··· PROVIDED INFORMATION ···
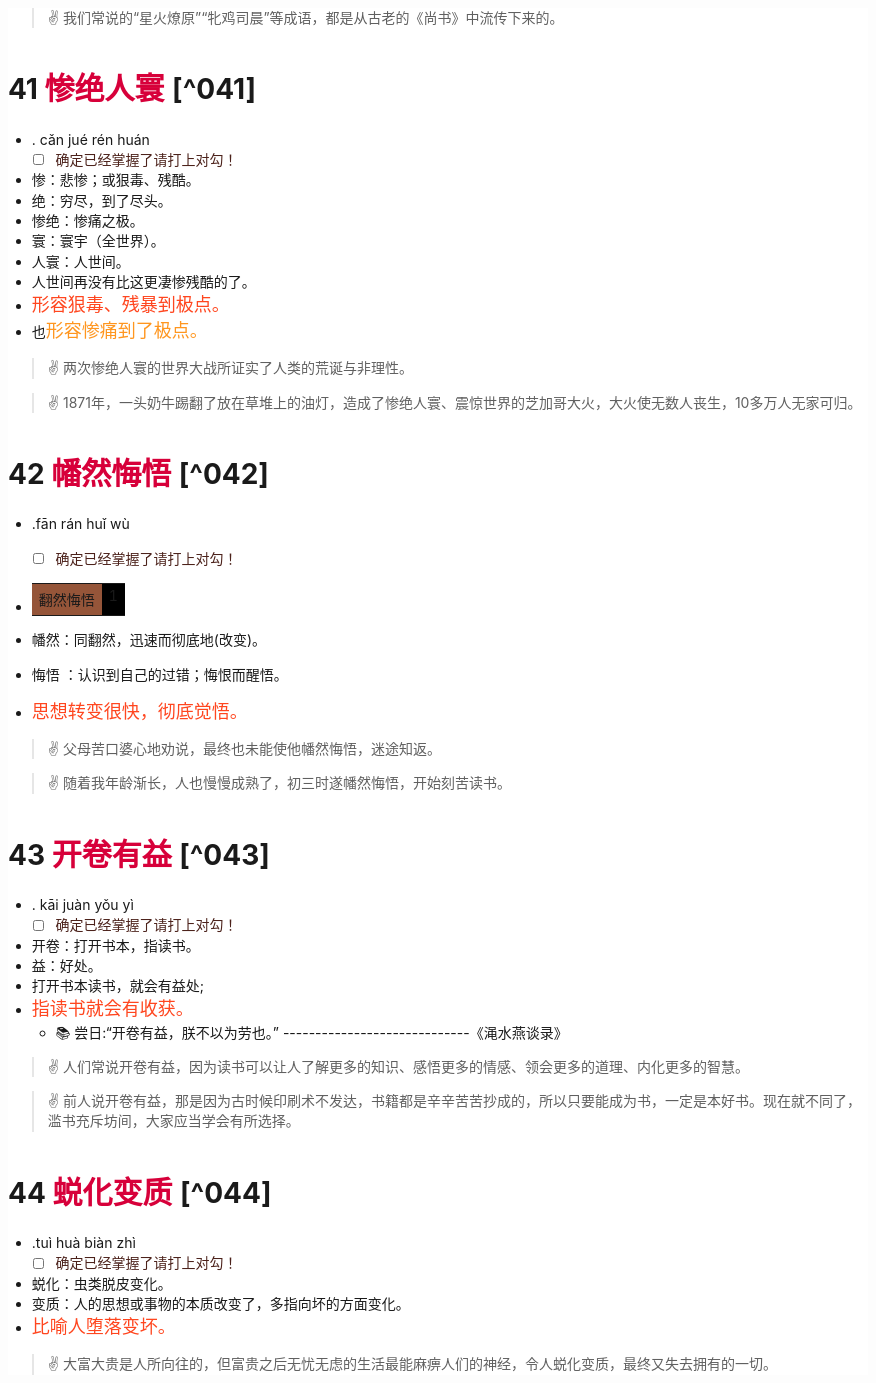 > ✌️ 我们常说的“星火燎原”“牝鸡司晨”等成语，都是从古老的《尚书》中流传下来的。

# 41 <span style="font-family:KaiTi; font-size:30px; color: #d7003a">惨绝人寰 </span> [^041] 
- . cǎn jué rén huán
    - [ ] <span style="color: #4c221b">确定已经掌握了请打上对勾！</span>
- 惨：悲惨；或狠毒、残酷。
- 绝：穷尽，到了尽头。 
- 惨绝：惨痛之极。
- 寰：寰宇（全世界）。
- 人寰：人世间。
- 人世间再没有比这更凄惨残酷的了。
- <span style="color: #ff461f; font-size:18px">形容狠毒、残暴到极点。
- 也<span style="color: #ff961f; font-size:18px">形容惨痛到了极点。

> ✌️ 两次惨绝人寰的世界大战所证实了人类的荒诞与非理性。

> ✌️ 1871年，一头奶牛踢翻了放在草堆上的油灯，造成了惨绝人寰、震惊世界的芝加哥大火，大火使无数人丧生，10多万人无家可归。

# 42 <span style="font-family:KaiTi; font-size:30px; color: #d7003a">幡然悔悟 </span> [^042]
- .fān rán huǐ wù
    - [ ] <span style="color: #4c221b">确定已经掌握了请打上对勾！</span>

- <table><td bgcolor=#955539><font size = '4'></font>翻然悔悟<td bgcolor=#000000>1</table>

- 幡然：同翻然，迅速而彻底地(改变)。
- 悔悟 ：认识到自己的过错；悔恨而醒悟。
- <span style="color: #ff461f; font-size:18px">思想转变很快，彻底觉悟。</span>
 > ✌️ 父母苦口婆心地劝说，最终也未能使他幡然悔悟，迷途知返。

> ✌️ 随着我年龄渐长，人也慢慢成熟了，初三时遂幡然悔悟，开始刻苦读书。

# 43 <span style="font-family:KaiTi; font-size:30px; color: #d7003a">开卷有益 </span> [^043]
- . kāi juàn yǒu yì
    - [ ] <span style="color: #4c221b">确定已经掌握了请打上对勾！</span>
- 开卷：打开书本，指读书。
- 益：好处。
- 打开书本读书，就会有益处;
- <span style="color: #ff461f; font-size:18px">指读书就会有收获。</span>
    - 📚 尝日:“开卷有益，朕不以为劳也。”
 -----------------------------《渑水燕谈录》

> ✌️ 人们常说开卷有益，因为读书可以让人了解更多的知识、感悟更多的情感、领会更多的道理、内化更多的智慧。

> ✌️ 前人说开卷有益，那是因为古时候印刷术不发达，书籍都是辛辛苦苦抄成的，所以只要能成为书，一定是本好书。现在就不同了，滥书充斥坊间，大家应当学会有所选择。

# 44 <span style="font-family:KaiTi; font-size:30px; color: #d7003a">蜕化变质 </span> [^044]
- .tuì huà biàn zhì
    - [ ] <span style="color: #4c221b">确定已经掌握了请打上对勾！</span>
- 蜕化：虫类脱皮变化。
- 变质：人的思想或事物的本质改变了，多指向坏的方面变化。
- <span style="color: #ff461f; font-size:18px">比喻人堕落变坏。</span>
 > ✌️ 大富大贵是人所向往的，但富贵之后无忧无虑的生活最能麻痹人们的神经，令人蜕化变质，最终又失去拥有的一切。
···
All of the entries need to be retyped word for word, pictures excluded.

 > ✌️ 我们常说的“星火燎原”“牝鸡司晨”等成语，都是从古老的《尚书》中流传下来的。

# 41 <span style="font-family:KaiTi; font-size:30px; color: #d7003a">惨绝人寰 </span> [^041] 
- . cǎn jué rén huán
    - [ ] <span style="color: #4c221b">确定已经掌握了请打上对勾！</span>
- 惨：悲惨；或狠毒、残酷。
- 绝：穷尽，到了尽头。 
- 惨绝：惨痛之极。
- 寰：寰宇（全世界）。
- 人寰：人世间。
- 人世间再没有比这更凄惨残酷的了。
- <span style="color: #ff461f; font-size:18px">形容狠毒、残暴到极点。
- 也<span style="color: #ff961f; font-size:18px">形容惨痛到了极点。

> ✌️ 两次惨绝人寰的世界大战所证实了人类的荒诞与非理性。

> ✌️ 1871年，一头奶牛踢翻了放在草堆上的油灯，造成了惨绝人寰、震惊世界的芝加哥大火，大火使无数人丧生，10多万人无家可归。

# 42 <span style="font-family:KaiTi; font-size:30px; color: #d7003a">幡然悔悟 </span> [^042]
- .fān rán huǐ wù
    - [ ] <span style="color: #4c221b">确定已经掌握了请打上对勾！</span>

- <table><td bgcolor=#955539><font size = '4'></font>翻然悔悟<td bgcolor=#000000>1</table>

- 幡然：同翻然，迅速而彻底地(改变)。
- 悔悟 ：认识到自己的过错；悔恨而醒悟。
- <span style="color: #ff461f; font-size:18px">思想转变很快，彻底觉悟。</span>
 > ✌️ 父母苦口婆心地劝说，最终也未能使他幡然悔悟，迷途知返。

> ✌️ 随着我年龄渐长，人也慢慢成熟了，初三时遂幡然悔悟，开始刻苦读书。

# 43 <span style="font-family:KaiTi; font-size:30px; color: #d7003a">开卷有益 </span> [^043]
- . kāi juàn yǒu yì
    - [ ] <span style="color: #4c221b">确定已经掌握了请打上对勾！</span>
- 开卷：打开书本，指读书。
- 益：好处。
- 打开书本读书，就会有益处;
- <span style="color: #ff461f; font-size:18px">指读书就会有收获。</span>
    - 📚 尝日:“开卷有益，朕不以为劳也。”
 -----------------------------《渑水燕谈录》

> ✌️ 人们常说开卷有益，因为读书可以让人了解更多的知识、感悟更多的情感、领会更多的道理、内化更多的智慧。

> ✌️ 前人说开卷有益，那是因为古时候印刷术不发达，书籍都是辛辛苦苦抄成的，所以只要能成为书，一定是本好书。现在就不同了，滥书充斥坊间，大家应当学会有所选择。

# 44 <span style="font-family:KaiTi; font-size:30px; color: #d7003a">蜕化变质 </span> [^044]
- .tuì huà biàn zhì
    - [ ] <span style="color: #4c221b">确定已经掌握了请打上对勾！</span>
- 蜕化：虫类脱皮变化。
- 变质：人的思想或事物的本质改变了，多指向坏的方面变化。
- <span style="color: #ff461f; font-size:18px">比喻人堕落变坏。</span>
 > ✌️ 大富大贵是人所向往的，但富贵之后无忧无虑的生活最能麻痹人们的神经，令人蜕化变质，最终又失去拥有的一切。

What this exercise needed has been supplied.